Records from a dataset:
########################################
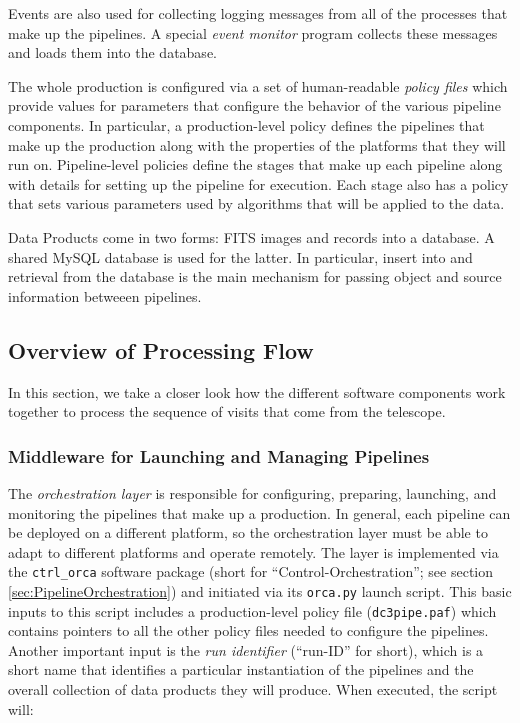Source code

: Events are also used for collecting logging messages from all of the
processes that make up the pipelines.  A special \textit{event
monitor} program collects these messages and loads them into the
database.  

The whole production is configured via a set of human-readable
\textit{policy files} which provide values for parameters that
configure the behavior of the various pipeline components.  In
particular, a production-level policy defines the pipelines that
make up the production along with the properties of the platforms that
they will run on.  Pipeline-level policies define the stages that make
up each pipeline along with details for setting up the pipeline for
execution.  Each stage also has a policy that sets various parameters
used by algorithms that will be applied to the data.  

Data Products come in two forms: FITS images and records into a
database.  A shared MySQL database is used for the latter.  In
particular, insert into and retrieval from the database is the main
mechanism for passing object and source information betweeen
pipelines.  

\subsection{Overview of Processing Flow}

In this section, we take a closer look how the different software
components work together to process the sequence of visits that come
from the telescope.  

\subsubsection{Middleware for Launching and Managing Pipelines} 
\label{sec:orcaintro}

The \textit{orchestration layer} is responsible for configuring,
preparing, launching, and monitoring the pipelines that make up a
production.  In general, each pipeline can be deployed on a different
platform, so the orchestration layer must be able to adapt to
different platforms and operate remotely.  The layer is implemented
via the \texttt{ctrl\_orca} software package (short for
``Control-Orchestration''; see section \ref{sec:PipelineOrchestration})
and initiated via its \texttt{orca.py} launch script.  This basic
inputs to this script includes a production-level policy file
(\texttt{dc3pipe.paf}) which contains pointers to all the other policy
files needed to configure the pipelines.  Another important input is
the \textit{run identifier} (``run-ID'' for short), which is a
short name that identifies a particular instantiation of the pipelines
and the overall collection of data products they will produce.  When
executed, the script will:  

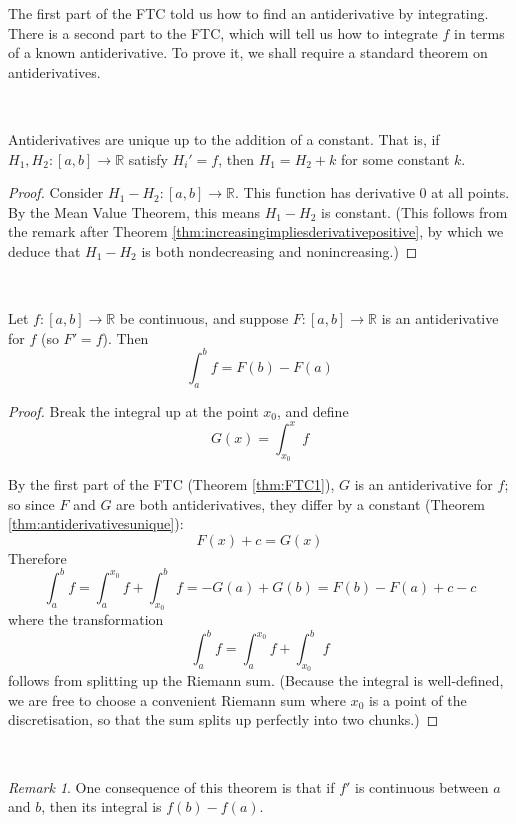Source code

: \documentclass[11pt]{amsart}
\theoremstyle{remark}
\newtheorem*{remark}{Remark}
\begin{document}
The first part of the FTC told us how to find an antiderivative by integrating.
There is a second part to the FTC, which will tell us how to integrate $f$ in terms of a known antiderivative.
To prove it, we shall require a standard theorem on antiderivatives.

\

\begin{thm} \label{thm:antiderivativesunique} Antiderivatives are unique up to the addition of a constant.
That is, if $H_1, H_2: [a, b] \to \mathbb{R}$ satisfy $H_i' = f$, then $H_1 = H_2 + k$ for some constant $k$.
\end{thm}
\begin{proof}
Consider $H_1 - H_2: [a,b] \to \mathbb{R}$.
This function has derivative $0$ at all points.
By the Mean Value Theorem, this means $H_1 - H_2$ is constant.
(This follows from the remark after Theorem \ref{thm:increasingimpliesderivativepositive}, by which we deduce that $H_1 - H_2$ is both nondecreasing and nonincreasing.)
\end{proof}

\

\begin{thm} \label{thm:FTC2}
Let $f: [a,b] \to \mathbb{R}$ be continuous, and suppose $F: [a,b] \to \mathbb{R}$ is an antiderivative for $f$ (so $F' = f$).
Then
$$\int_a^b f = F(b) - F(a)$$
\end{thm}
\begin{proof}
Break the integral up at the point $x_0$, and define $$G(x) = \int_{x_0}^x f$$

By the first part of the FTC (Theorem \ref{thm:FTC1}), $G$ is an antiderivative for $f$; so since $F$ and $G$ are both antiderivatives, they differ by a constant (Theorem \ref{thm:antiderivativesunique}): $$F(x)+c = G(x)$$
Therefore $$\int_a^b f = \int_a^{x_0} f + \int_{x_0}^b f = -G(a) + G(b) = F(b)-F(a)+c-c$$
where the transformation $$\int_a^b f = \int_a^{x_0} f + \int_{x_0}^b f$$ follows from splitting up the Riemann sum.
(Because the integral is well-defined, we are free to choose a convenient Riemann sum where $x_0$ is a point of the discretisation, so that the sum splits up perfectly into two chunks.)
\end{proof}

\

\begin{remark}
One consequence of this theorem is that if $f'$ is continuous between $a$ and $b$, then its integral is $f(b) - f(a)$.
\end{remark}
\end{document}
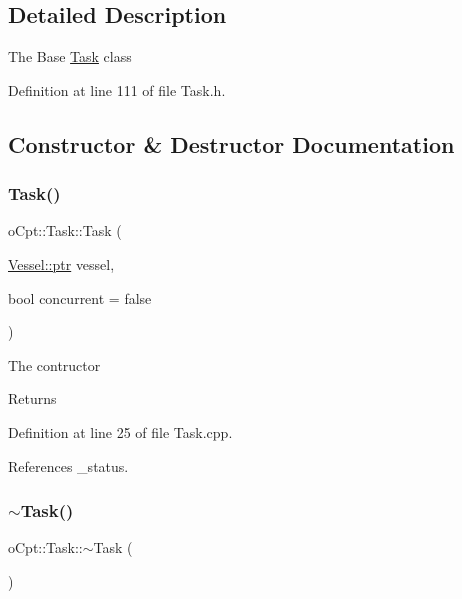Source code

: \subsection{Detailed Description}
The Base \hyperlink{classo_cpt_1_1_task}{Task} class 

Definition at line 111 of file Task.\+h.



\subsection{Constructor \& Destructor Documentation}
\hypertarget{classo_cpt_1_1_task_a814069aa4c458d09807eb78937702521}{}\label{classo_cpt_1_1_task_a814069aa4c458d09807eb78937702521} 
\subsubsection{\texorpdfstring{Task()}{Task()}}
{\footnotesize\ttfamily o\+Cpt\+::\+Task\+::\+Task (\begin{DoxyParamCaption}\item[{\hyperlink{classo_cpt_1_1i_vessel_a43711a596f3bdfd0ca732ed3901edc97}{Vessel\+::ptr}}]{vessel,  }\item[{bool}]{concurrent = {\ttfamily false} }\end{DoxyParamCaption})}

The contructor \begin{DoxyReturn}{Returns}

\end{DoxyReturn}


Definition at line 25 of file Task.\+cpp.



References \+\_\+status.

\hypertarget{classo_cpt_1_1_task_a95accf06842f78630e44190c15d6fca4}{}\label{classo_cpt_1_1_task_a95accf06842f78630e44190c15d6fca4} 
\subsubsection{\texorpdfstring{$\sim$\+Task()}{~Task()}}
{\footnotesize\ttfamily o\+Cpt\+::\+Task\+::$\sim$\+Task (\begin{DoxyParamCaption}{ }\end{DoxyParamCaption})\hspace{0.3cm}{\ttfamily [virtual]}}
########################################
- Aim of the task -
Reproduce each line of the records in which "hypertarget" appears.

- Solution for this problem -
\hypertarget{classo_cpt_1_1_task_a814069aa4c458d09807eb78937702521}{}\label{classo_cpt_1_1_task_a814069aa4c458d09807eb78937702521} 
\hypertarget{classo_cpt_1_1_task_a95accf06842f78630e44190c15d6fca4}{}\label{classo_cpt_1_1_task_a95accf06842f78630e44190c15d6fca4} 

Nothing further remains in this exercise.